_What to do:_
Retype, exactly as they appear below, the lines between the line holding "模型厂商自己提供的访问平台，优点是免费，缺点是功能受限，比如 token 限制。" and the line holding "2021, Zeeshan Haider", both ends included.

_Data entries:_
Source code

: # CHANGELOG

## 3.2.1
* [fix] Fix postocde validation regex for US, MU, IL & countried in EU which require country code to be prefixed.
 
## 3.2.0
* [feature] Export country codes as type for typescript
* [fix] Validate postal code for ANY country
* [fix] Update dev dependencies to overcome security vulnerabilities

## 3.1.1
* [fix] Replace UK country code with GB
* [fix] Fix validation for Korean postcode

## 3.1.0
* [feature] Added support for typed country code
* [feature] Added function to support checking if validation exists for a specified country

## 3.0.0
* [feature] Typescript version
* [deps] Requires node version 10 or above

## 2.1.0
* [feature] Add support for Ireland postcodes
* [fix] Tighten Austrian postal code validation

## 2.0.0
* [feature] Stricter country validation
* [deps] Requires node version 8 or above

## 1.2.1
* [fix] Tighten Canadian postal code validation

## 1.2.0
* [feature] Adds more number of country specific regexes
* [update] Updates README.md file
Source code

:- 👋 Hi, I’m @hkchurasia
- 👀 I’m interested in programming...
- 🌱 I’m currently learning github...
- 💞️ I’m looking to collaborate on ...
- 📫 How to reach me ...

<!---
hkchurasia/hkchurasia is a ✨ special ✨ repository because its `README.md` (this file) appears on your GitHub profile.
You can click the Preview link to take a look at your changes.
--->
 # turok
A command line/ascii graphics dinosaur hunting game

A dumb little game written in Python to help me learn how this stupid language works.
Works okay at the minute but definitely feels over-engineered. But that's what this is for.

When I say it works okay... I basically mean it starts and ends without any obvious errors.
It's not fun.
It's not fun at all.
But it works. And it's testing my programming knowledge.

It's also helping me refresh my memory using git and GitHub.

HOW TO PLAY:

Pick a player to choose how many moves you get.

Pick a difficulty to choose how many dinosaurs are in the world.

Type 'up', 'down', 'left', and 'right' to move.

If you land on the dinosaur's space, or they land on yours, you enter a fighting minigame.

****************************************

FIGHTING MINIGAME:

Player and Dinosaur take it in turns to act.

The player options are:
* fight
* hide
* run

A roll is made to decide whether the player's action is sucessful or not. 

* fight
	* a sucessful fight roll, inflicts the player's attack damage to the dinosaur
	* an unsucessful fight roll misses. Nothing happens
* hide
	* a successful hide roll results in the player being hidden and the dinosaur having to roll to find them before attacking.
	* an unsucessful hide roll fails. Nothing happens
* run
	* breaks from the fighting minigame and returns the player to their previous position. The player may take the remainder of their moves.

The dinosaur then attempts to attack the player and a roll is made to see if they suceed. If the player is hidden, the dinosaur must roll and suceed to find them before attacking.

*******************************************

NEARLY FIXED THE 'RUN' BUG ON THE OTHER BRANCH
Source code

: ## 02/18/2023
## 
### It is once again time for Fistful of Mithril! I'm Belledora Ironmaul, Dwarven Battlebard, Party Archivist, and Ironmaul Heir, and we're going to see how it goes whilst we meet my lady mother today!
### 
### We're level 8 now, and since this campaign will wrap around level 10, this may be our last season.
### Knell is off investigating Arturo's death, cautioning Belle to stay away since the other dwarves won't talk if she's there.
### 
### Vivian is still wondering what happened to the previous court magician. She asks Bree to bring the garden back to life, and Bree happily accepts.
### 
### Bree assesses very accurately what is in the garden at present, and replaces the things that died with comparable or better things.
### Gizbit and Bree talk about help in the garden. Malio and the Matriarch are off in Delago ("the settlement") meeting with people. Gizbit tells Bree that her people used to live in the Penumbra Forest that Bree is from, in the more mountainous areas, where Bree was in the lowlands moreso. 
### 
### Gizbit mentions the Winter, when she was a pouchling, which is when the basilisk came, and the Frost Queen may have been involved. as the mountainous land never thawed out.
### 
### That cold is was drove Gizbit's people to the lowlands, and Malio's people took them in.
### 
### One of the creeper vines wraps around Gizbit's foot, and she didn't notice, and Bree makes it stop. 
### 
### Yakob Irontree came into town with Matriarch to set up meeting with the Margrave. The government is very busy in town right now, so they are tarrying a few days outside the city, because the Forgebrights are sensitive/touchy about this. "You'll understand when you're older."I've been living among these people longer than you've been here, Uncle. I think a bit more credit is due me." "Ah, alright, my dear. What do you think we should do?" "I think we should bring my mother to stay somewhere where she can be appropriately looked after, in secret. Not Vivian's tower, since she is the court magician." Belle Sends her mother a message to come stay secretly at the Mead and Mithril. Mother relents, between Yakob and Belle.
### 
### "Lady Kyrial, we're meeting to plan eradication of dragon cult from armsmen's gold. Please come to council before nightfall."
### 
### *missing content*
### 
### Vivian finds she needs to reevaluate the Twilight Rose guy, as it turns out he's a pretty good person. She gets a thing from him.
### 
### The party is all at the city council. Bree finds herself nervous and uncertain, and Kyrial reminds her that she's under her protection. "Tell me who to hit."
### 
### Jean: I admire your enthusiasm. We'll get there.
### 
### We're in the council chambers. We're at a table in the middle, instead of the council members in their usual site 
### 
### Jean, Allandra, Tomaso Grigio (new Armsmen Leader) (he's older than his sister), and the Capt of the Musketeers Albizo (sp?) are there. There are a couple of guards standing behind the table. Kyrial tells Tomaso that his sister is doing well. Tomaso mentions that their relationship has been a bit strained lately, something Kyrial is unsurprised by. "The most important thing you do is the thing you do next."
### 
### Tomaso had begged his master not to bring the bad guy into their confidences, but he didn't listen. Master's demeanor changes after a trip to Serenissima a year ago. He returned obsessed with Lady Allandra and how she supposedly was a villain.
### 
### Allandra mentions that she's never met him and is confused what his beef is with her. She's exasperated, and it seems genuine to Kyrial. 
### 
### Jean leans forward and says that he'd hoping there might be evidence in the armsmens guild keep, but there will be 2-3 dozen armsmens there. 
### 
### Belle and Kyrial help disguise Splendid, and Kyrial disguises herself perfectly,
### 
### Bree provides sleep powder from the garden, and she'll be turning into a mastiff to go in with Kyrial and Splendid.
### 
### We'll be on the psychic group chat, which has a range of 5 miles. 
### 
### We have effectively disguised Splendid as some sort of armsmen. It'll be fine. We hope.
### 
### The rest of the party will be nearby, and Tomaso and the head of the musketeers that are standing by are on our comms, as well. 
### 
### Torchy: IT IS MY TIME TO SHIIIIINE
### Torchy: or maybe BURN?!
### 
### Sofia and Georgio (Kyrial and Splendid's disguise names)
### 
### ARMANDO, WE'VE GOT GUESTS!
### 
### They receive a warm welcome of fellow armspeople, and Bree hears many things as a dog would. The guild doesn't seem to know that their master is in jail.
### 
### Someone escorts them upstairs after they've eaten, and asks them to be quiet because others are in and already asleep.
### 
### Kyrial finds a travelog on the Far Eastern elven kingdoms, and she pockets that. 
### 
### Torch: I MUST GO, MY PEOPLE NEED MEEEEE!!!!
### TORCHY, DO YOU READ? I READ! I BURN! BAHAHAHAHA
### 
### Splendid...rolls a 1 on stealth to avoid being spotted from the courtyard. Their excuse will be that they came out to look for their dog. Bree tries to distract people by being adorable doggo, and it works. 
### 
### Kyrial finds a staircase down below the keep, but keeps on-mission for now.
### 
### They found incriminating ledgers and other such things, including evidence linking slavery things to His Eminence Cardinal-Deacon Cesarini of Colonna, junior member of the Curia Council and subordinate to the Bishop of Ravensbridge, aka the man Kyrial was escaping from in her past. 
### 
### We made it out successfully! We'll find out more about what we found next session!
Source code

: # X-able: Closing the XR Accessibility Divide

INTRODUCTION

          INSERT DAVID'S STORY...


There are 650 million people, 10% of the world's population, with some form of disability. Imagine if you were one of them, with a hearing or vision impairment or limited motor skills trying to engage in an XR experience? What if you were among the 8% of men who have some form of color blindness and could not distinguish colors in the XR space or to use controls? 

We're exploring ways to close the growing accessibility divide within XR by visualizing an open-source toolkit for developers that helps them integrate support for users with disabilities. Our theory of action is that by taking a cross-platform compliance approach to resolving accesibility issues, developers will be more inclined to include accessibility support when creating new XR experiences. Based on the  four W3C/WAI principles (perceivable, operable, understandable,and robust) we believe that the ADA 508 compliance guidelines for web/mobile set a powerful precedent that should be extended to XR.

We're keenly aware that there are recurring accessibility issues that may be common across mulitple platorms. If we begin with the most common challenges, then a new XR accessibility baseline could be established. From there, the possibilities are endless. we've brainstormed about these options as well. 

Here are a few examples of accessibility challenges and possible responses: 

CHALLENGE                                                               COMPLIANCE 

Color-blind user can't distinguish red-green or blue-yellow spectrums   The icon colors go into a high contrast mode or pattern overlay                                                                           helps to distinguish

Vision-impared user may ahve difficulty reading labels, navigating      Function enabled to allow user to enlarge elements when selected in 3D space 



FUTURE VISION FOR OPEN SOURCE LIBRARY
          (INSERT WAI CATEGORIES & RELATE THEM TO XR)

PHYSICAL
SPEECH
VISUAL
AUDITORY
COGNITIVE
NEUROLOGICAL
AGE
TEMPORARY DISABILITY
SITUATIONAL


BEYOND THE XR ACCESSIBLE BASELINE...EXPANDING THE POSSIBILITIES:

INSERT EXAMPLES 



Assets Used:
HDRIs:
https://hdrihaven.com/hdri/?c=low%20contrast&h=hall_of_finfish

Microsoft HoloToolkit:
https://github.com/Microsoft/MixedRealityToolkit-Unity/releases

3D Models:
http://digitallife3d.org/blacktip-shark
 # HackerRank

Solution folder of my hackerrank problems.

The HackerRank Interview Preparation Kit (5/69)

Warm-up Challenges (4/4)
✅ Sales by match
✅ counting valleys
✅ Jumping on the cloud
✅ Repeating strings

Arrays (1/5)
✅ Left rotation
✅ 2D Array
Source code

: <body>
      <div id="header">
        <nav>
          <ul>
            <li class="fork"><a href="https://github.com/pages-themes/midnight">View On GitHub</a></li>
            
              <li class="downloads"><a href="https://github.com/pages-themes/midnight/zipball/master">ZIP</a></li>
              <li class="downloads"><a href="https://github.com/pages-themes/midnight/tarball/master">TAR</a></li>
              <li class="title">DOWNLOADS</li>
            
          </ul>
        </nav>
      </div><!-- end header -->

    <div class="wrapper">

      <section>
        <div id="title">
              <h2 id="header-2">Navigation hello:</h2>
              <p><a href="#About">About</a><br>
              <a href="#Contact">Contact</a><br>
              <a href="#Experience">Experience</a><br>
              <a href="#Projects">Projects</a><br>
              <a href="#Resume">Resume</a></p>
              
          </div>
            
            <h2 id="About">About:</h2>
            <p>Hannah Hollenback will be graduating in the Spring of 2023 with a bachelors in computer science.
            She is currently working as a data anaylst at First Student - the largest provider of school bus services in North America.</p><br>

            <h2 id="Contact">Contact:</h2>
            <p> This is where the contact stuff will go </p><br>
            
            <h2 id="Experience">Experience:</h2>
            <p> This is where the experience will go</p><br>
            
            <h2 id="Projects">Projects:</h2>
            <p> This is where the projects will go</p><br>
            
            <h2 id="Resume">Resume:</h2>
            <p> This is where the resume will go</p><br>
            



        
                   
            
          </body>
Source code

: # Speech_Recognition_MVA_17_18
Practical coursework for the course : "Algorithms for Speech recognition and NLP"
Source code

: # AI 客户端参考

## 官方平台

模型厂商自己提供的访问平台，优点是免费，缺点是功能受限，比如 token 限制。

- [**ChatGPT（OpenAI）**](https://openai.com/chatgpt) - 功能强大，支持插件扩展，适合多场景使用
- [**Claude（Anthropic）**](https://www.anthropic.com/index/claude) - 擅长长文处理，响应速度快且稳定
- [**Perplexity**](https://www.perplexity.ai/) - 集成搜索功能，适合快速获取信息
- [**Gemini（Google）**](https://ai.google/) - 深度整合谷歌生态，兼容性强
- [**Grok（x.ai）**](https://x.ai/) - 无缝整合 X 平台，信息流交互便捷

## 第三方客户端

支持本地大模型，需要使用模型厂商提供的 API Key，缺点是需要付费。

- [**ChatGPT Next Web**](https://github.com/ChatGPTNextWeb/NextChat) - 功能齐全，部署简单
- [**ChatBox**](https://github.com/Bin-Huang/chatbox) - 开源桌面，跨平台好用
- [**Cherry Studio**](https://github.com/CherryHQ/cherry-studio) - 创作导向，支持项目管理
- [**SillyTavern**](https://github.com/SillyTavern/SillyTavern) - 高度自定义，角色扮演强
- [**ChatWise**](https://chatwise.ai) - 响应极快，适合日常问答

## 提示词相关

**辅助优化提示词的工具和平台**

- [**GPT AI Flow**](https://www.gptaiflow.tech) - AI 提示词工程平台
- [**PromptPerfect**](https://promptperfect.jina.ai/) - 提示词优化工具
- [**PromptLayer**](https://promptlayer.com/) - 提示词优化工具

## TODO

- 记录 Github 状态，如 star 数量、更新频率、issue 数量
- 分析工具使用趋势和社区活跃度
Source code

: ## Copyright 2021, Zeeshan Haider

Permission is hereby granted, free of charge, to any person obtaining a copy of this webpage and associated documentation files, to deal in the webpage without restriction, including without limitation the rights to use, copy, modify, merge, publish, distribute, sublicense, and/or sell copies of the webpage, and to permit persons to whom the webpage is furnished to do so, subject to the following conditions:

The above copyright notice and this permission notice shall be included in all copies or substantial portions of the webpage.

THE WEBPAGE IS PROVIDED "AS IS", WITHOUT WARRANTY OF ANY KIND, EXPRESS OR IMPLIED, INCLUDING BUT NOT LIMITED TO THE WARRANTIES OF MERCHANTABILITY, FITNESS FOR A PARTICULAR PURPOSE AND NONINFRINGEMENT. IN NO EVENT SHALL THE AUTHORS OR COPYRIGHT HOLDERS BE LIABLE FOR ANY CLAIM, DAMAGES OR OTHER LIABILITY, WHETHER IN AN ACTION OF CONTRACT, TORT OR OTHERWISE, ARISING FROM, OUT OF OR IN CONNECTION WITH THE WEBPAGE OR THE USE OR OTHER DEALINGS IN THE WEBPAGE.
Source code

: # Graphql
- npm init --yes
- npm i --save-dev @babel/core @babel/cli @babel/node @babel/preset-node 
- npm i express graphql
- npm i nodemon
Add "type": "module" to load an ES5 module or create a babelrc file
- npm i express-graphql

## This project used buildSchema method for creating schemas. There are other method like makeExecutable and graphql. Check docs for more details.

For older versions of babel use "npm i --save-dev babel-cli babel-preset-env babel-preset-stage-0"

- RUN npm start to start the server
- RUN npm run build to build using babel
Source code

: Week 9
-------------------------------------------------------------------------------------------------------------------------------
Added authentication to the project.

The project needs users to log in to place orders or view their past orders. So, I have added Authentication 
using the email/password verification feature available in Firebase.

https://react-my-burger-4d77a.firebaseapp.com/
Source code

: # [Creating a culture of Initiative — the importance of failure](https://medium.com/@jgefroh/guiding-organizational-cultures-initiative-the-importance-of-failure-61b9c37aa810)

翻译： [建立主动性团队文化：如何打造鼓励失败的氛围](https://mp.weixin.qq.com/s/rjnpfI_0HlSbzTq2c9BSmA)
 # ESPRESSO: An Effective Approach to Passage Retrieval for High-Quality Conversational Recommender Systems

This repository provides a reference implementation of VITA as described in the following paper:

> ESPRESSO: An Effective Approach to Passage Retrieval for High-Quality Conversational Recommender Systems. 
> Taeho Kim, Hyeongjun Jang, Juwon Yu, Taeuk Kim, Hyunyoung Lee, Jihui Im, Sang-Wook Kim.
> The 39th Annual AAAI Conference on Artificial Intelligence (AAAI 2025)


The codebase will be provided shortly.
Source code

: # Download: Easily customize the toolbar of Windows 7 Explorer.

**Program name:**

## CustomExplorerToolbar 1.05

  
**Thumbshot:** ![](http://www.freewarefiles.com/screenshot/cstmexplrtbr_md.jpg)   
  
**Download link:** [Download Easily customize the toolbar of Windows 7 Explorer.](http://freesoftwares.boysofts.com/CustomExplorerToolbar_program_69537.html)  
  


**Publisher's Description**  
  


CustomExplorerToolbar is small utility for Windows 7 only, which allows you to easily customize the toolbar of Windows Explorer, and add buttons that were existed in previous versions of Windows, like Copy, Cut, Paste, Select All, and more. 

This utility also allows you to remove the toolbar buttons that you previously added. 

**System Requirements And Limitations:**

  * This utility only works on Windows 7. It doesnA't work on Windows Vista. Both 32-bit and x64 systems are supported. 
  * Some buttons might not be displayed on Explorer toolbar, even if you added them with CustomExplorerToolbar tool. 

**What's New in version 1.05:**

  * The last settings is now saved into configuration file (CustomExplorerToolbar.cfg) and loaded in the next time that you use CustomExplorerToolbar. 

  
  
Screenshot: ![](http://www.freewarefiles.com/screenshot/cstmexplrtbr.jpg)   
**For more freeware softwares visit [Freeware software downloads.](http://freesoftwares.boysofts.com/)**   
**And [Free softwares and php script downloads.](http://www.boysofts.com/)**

_Task response:_
模型厂商自己提供的访问平台，优点是免费，缺点是功能受限，比如 token 限制。

- [**ChatGPT（OpenAI）**](https://openai.com/chatgpt) - 功能强大，支持插件扩展，适合多场景使用
- [**Claude（Anthropic）**](https://www.anthropic.com/index/claude) - 擅长长文处理，响应速度快且稳定
- [**Perplexity**](https://www.perplexity.ai/) - 集成搜索功能，适合快速获取信息
- [**Gemini（Google）**](https://ai.google/) - 深度整合谷歌生态，兼容性强
- [**Grok（x.ai）**](https://x.ai/) - 无缝整合 X 平台，信息流交互便捷

## 第三方客户端

支持本地大模型，需要使用模型厂商提供的 API Key，缺点是需要付费。

- [**ChatGPT Next Web**](https://github.com/ChatGPTNextWeb/NextChat) - 功能齐全，部署简单
- [**ChatBox**](https://github.com/Bin-Huang/chatbox) - 开源桌面，跨平台好用
- [**Cherry Studio**](https://github.com/CherryHQ/cherry-studio) - 创作导向，支持项目管理
- [**SillyTavern**](https://github.com/SillyTavern/SillyTavern) - 高度自定义，角色扮演强
- [**ChatWise**](https://chatwise.ai) - 响应极快，适合日常问答

## 提示词相关

**辅助优化提示词的工具和平台**

- [**GPT AI Flow**](https://www.gptaiflow.tech) - AI 提示词工程平台
- [**PromptPerfect**](https://promptperfect.jina.ai/) - 提示词优化工具
- [**PromptLayer**](https://promptlayer.com/) - 提示词优化工具

## TODO

- 记录 Github 状态，如 star 数量、更新频率、issue 数量
- 分析工具使用趋势和社区活跃度
Source code

: ## Copyright 2021, Zeeshan Haider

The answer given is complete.